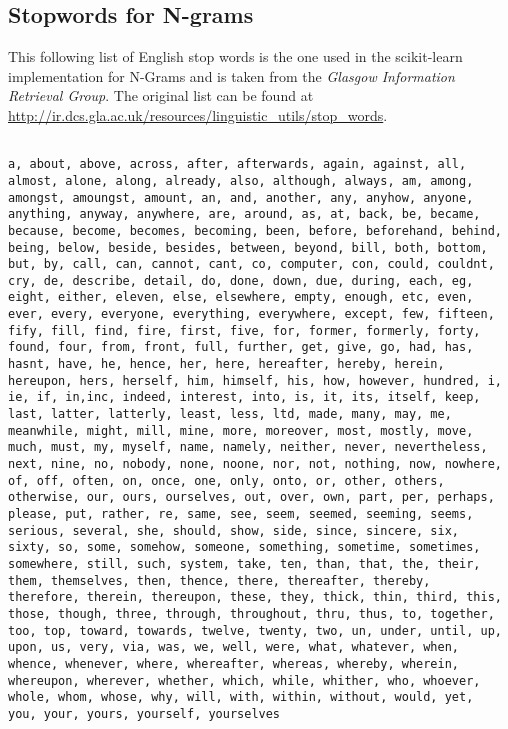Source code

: \clearpage
\subsection{Stopwords for N-grams}
\label{sub:Stopwords for N-grams}


This following list of English stop words is the one used in the \gls{scikit-learn} implementation for N-Grams and is taken from the \emph{Glasgow Information Retrieval Group}. The original list can be found at \url{http://ir.dcs.gla.ac.uk/resources/linguistic_utils/stop_words}.

\begin{verbatim}

a, about, above, across, after, afterwards, again, against, all,
almost, alone, along, already, also, although, always, am, among,
amongst, amoungst, amount, an, and, another, any, anyhow, anyone,
anything, anyway, anywhere, are, around, as, at, back, be, became,
because, become, becomes, becoming, been, before, beforehand, behind,
being, below, beside, besides, between, beyond, bill, both, bottom,
but, by, call, can, cannot, cant, co, computer, con, could, couldnt,
cry, de, describe, detail, do, done, down, due, during, each, eg,
eight, either, eleven, else, elsewhere, empty, enough, etc, even,
ever, every, everyone, everything, everywhere, except, few, fifteen,
fify, fill, find, fire, first, five, for, former, formerly, forty,
found, four, from, front, full, further, get, give, go, had, has,
hasnt, have, he, hence, her, here, hereafter, hereby, herein,
hereupon, hers, herself, him, himself, his, how, however, hundred, i,
ie, if, in,inc, indeed, interest, into, is, it, its, itself, keep,
last, latter, latterly, least, less, ltd, made, many, may, me,
meanwhile, might, mill, mine, more, moreover, most, mostly, move,
much, must, my, myself, name, namely, neither, never, nevertheless,
next, nine, no, nobody, none, noone, nor, not, nothing, now, nowhere,
of, off, often, on, once, one, only, onto, or, other, others,
otherwise, our, ours, ourselves, out, over, own, part, per, perhaps,
please, put, rather, re, same, see, seem, seemed, seeming, seems,
serious, several, she, should, show, side, since, sincere, six,
sixty, so, some, somehow, someone, something, sometime, sometimes,
somewhere, still, such, system, take, ten, than, that, the, their,
them, themselves, then, thence, there, thereafter, thereby,
therefore, therein, thereupon, these, they, thick, thin, third, this,
those, though, three, through, throughout, thru, thus, to, together,
too, top, toward, towards, twelve, twenty, two, un, under, until, up,
upon, us, very, via, was, we, well, were, what, whatever, when,
whence, whenever, where, whereafter, whereas, whereby, wherein,
whereupon, wherever, whether, which, while, whither, who, whoever,
whole, whom, whose, why, will, with, within, without, would, yet,
you, your, yours, yourself, yourselves

\end{verbatim}

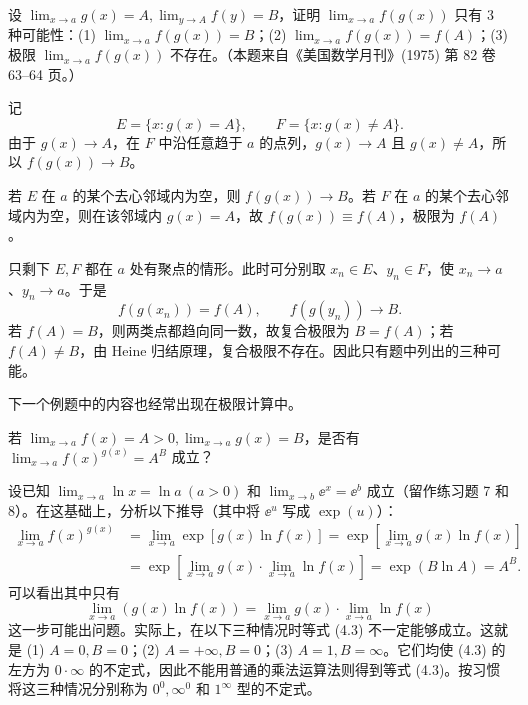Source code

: \begin{xthought}
设 $\lim_{x\to a}g(x)=A,\lim_{y\to A}f(y)=B$，证明 $\lim_{x\to a}f(g(x))$ 只有 3 种可能性：(1) $\lim_{x\to a}f(g(x))=B$；(2) $\lim_{x\to a}f(g(x))=f(A)$；(3) 极限 $\lim_{x\to a}f(g(x))$ 不存在。（本题来自《美国数学月刊》(1975) 第 82 卷 63--64 页。）
\end{xthought}
\begin{xsolution}
记
\[
  E=\{x:g(x)=A\},\qquad F=\{x:g(x)\ne A\}.
\]
由于 $g(x)\to A$，在 $F$ 中沿任意趋于 $a$ 的点列，$g(x)\to A$ 且 $g(x)\ne A$，所以
$f(g(x))\to B$。

若 $E$ 在 $a$ 的某个去心邻域内为空，则 $f(g(x))\to B$。若 $F$ 在 $a$ 的某个去心邻域内为空，则在该邻域内 $g(x)=A$，故 $f(g(x))\equiv f(A)$，极限为 $f(A)$。

只剩下 $E,F$ 都在 $a$ 处有聚点的情形。此时可分别取 $x_n\in E$、$y_n\in F$，使 $x_n\to a$、$y_n\to a$。于是
\[
  f(g(x_n))=f(A),\qquad f(g(y_n))\to B.
\]
若 $f(A)=B$，则两类点都趋向同一数，故复合极限为 $B=f(A)$；若 $f(A)\ne B$，由 Heine 归结原理，复合极限不存在。因此只有题中列出的三种可能。
\end{xsolution}


下一个例题中的内容也经常出现在极限计算中。

\begin{xexample}[4.1.6]
若 $\lim_{x\to a}f(x)=A>0,\lim_{x\to a}g(x)=B$，是否有 $\lim_{x\to a}f(x)^{g(x)}=A^B$ 成立？
\end{xexample}
\begin{xsolution}
设已知 $\lim_{x\to a}\ln x=\ln a\ (a>0)$ 和 $\lim_{x\to b}\ee^x=\ee^b$ 成立（留作练习题 7 和 8）。在这基础上，分析以下推导（其中将 $\ee^u$ 写成 $\exp(u)$）：
\begin{align*}
  \lim_{x\to a}f(x)^{g(x)}
  &=\lim_{x\to a}\exp[g(x)\ln f(x)]
   =\exp[\lim_{x\to a}g(x)\ln f(x)]\\
  &=\exp[\lim_{x\to a}g(x)\cdot\lim_{x\to a}\ln f(x)]
   =\exp(B\ln A)=A^B.
\end{align*}
可以看出其中只有
\begin{equation}
  \lim_{x\to a}(g(x)\ln f(x))=\lim_{x\to a}g(x)\cdot\lim_{x\to a}\ln f(x)
  \tag{4.3}
  \label{eq:4.3}
\end{equation}
这一步可能出问题。实际上，在以下三种情况时等式 (4.3) 不一定能够成立。这就是 (1) $A=0,B=0$；(2) $A=+\infty,B=0$；(3) $A=1,B=\infty$。它们均使 (4.3) 的左方为 $0\cdot\infty$ 的不定式，因此不能用普通的乘法运算法则得到等式 (4.3)。按习惯将这三种情况分别称为 $0^0,\infty^0$ 和 $1^\infty$ 型的不定式。
\end{xsolution}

■ **Exercise prompt**: Nothing should appear in the answer except the lines from the one containing "下一个例题中的内容也经常出现在极限计算中。" to the end of the data above, reproduced exactly.

■ **Reply to the task**:
下一个例题中的内容也经常出现在极限计算中。

\begin{xexample}[4.1.6]
若 $\lim_{x\to a}f(x)=A>0,\lim_{x\to a}g(x)=B$，是否有 $\lim_{x\to a}f(x)^{g(x)}=A^B$ 成立？
\end{xexample}
\begin{xsolution}
设已知 $\lim_{x\to a}\ln x=\ln a\ (a>0)$ 和 $\lim_{x\to b}\ee^x=\ee^b$ 成立（留作练习题 7 和 8）。在这基础上，分析以下推导（其中将 $\ee^u$ 写成 $\exp(u)$）：
\begin{align*}
  \lim_{x\to a}f(x)^{g(x)}
  &=\lim_{x\to a}\exp[g(x)\ln f(x)]
   =\exp[\lim_{x\to a}g(x)\ln f(x)]\\
  &=\exp[\lim_{x\to a}g(x)\cdot\lim_{x\to a}\ln f(x)]
   =\exp(B\ln A)=A^B.
\end{align*}
可以看出其中只有
\begin{equation}
  \lim_{x\to a}(g(x)\ln f(x))=\lim_{x\to a}g(x)\cdot\lim_{x\to a}\ln f(x)
  \tag{4.3}
  \label{eq:4.3}
\end{equation}
这一步可能出问题。实际上，在以下三种情况时等式 (4.3) 不一定能够成立。这就是 (1) $A=0,B=0$；(2) $A=+\infty,B=0$；(3) $A=1,B=\infty$。它们均使 (4.3) 的左方为 $0\cdot\infty$ 的不定式，因此不能用普通的乘法运算法则得到等式 (4.3)。按习惯将这三种情况分别称为 $0^0,\infty^0$ 和 $1^\infty$ 型的不定式。
\end{xsolution}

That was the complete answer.